#7 Hands on with simulated training data - clouds
We saw in the last post that simulated training data can be vital to robust ML/DL
But what are the different knobs we can tweak to generate simulated training data for satellite imagery ML? Perhaps for training a crop classification model.
A few would be geographical variation (latitude + longitude) , terrain, sun angle, sensor angle, sensor noise, presence or absence of irrigation, tillage practices, fertilizer application and more.
Let’s take a look at an example with clouds first. Mikolaj Czerkawski developed a handy tool for just this purpose. Satellite Cloud Generator [paper|code] generates natural looking clouds using technique called Perlin noise.
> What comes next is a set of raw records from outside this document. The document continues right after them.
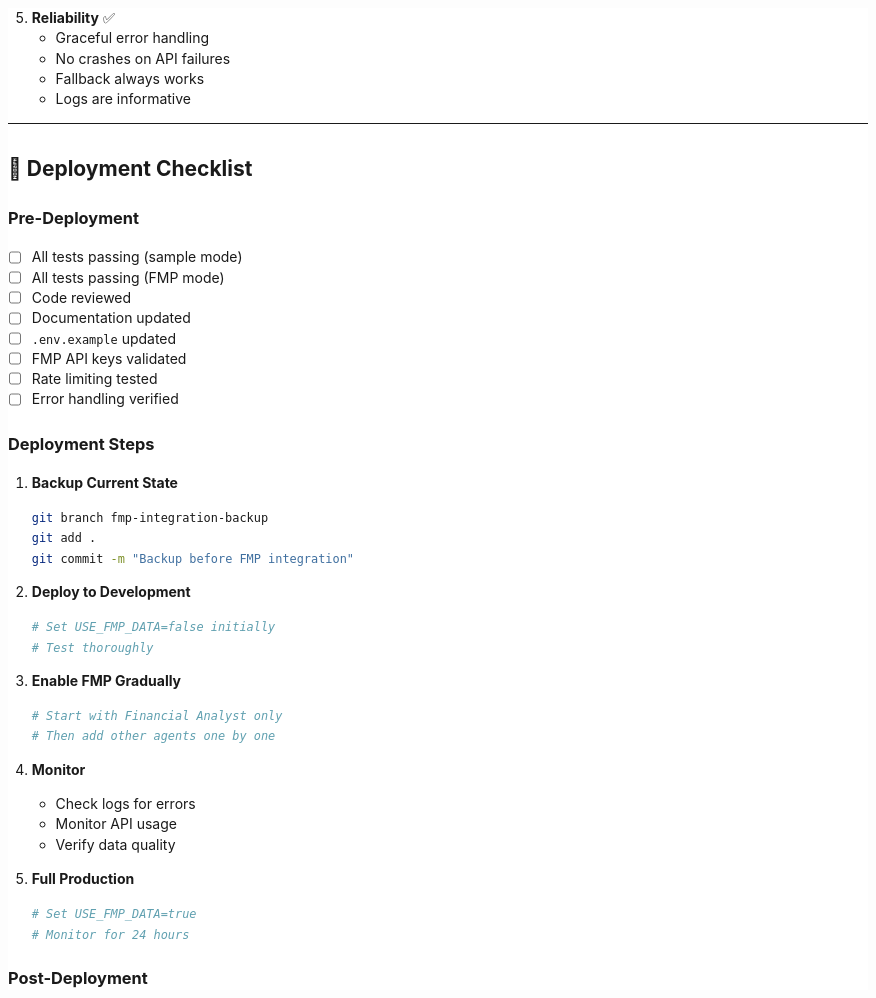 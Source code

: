 5. **Reliability** ✅
   - Graceful error handling
   - No crashes on API failures
   - Fallback always works
   - Logs are informative

---

## 🚀 Deployment Checklist

### Pre-Deployment

- [ ] All tests passing (sample mode)
- [ ] All tests passing (FMP mode)
- [ ] Code reviewed
- [ ] Documentation updated
- [ ] `.env.example` updated
- [ ] FMP API keys validated
- [ ] Rate limiting tested
- [ ] Error handling verified

### Deployment Steps

1. **Backup Current State**
   ```bash
   git branch fmp-integration-backup
   git add .
   git commit -m "Backup before FMP integration"
   ```

2. **Deploy to Development**
   ```bash
   # Set USE_FMP_DATA=false initially
   # Test thoroughly
   ```

3. **Enable FMP Gradually**
   ```bash
   # Start with Financial Analyst only
   # Then add other agents one by one
   ```

4. **Monitor**
   - Check logs for errors
   - Monitor API usage
   - Verify data quality

5. **Full Production**
   ```bash
   # Set USE_FMP_DATA=true
   # Monitor for 24 hours
   ```

### Post-Deployment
Perlin noise is not random noise but includes gradients. Developed by Ken Perlin in the 1980s, it became a standard technique in graphics software for generating natural looking surfaces of all kinds. For applications such as cloud detection this natural appearance is important. If we’re simply aiming to alter the reflectance pattern of the underlying crops based on different atmospheric conditions, this natural appearance is less relevant. We can still use the same tool however to simulate clouds for our use case too.
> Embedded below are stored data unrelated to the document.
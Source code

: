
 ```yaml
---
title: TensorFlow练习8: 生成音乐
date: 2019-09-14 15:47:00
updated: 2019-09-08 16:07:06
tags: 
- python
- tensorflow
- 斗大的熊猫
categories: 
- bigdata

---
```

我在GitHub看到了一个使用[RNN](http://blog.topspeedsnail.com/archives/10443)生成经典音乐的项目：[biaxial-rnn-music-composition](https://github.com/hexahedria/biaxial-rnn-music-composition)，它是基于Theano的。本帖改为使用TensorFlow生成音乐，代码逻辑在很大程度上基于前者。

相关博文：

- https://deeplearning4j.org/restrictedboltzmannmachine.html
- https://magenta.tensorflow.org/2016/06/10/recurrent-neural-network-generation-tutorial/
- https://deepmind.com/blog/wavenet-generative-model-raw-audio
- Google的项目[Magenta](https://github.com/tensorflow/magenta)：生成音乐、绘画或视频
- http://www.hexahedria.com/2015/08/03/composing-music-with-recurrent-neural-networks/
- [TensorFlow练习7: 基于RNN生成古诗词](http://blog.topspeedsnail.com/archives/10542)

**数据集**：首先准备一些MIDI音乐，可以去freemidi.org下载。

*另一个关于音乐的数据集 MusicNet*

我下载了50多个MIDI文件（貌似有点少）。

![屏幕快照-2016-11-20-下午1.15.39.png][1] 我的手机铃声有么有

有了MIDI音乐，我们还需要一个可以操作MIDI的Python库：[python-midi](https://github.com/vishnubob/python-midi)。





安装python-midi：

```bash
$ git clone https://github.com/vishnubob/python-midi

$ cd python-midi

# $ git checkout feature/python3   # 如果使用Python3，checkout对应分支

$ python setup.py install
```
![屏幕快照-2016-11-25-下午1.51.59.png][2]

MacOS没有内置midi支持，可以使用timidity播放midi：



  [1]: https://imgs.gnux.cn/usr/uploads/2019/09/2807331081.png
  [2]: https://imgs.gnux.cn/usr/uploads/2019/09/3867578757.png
Let’s imagine we have a clear sky image which has already been labeled to indicate the presence of different crops, see Fig 1 below which is from the month of October , 2023 in Karnataka, India. You can notice the points of interest, the three fields where labeled data is available for crop grountruth in the same month as the clear image shown above.
With Satellite Cloud Generator we introduce varying degrees of cloudiness into the same image. The image below shows four SCG simulated images with increasing degrees of cloudiness derived from the same original image shown above.
Thick clouds such as the ones in the fourth image are very often caught by cloud masking algorithms, whereas thinner atmospheric clouds and haze as simulated in images 1,2 and 3 often go undetected. If we extract the RGB, NIR values for the pixels of the three crop groundtruth points we have and compute their respective NDVIs then we notice how the increased cloudiness adds some noise to the training data.
We can similarly add a predetermined cloudiness level to all images in a time series of images from an entire crop season and observe how this changes the relative patterns in the ndvi across the different crops.
As is the case with simulated data generally, the objective here is to add realistic noise to the original groundtruth in order to make the final model more robust to similar environmental noise it might see in real world conditions at inference. What do you think of these techniques, would they make sense in your workflows?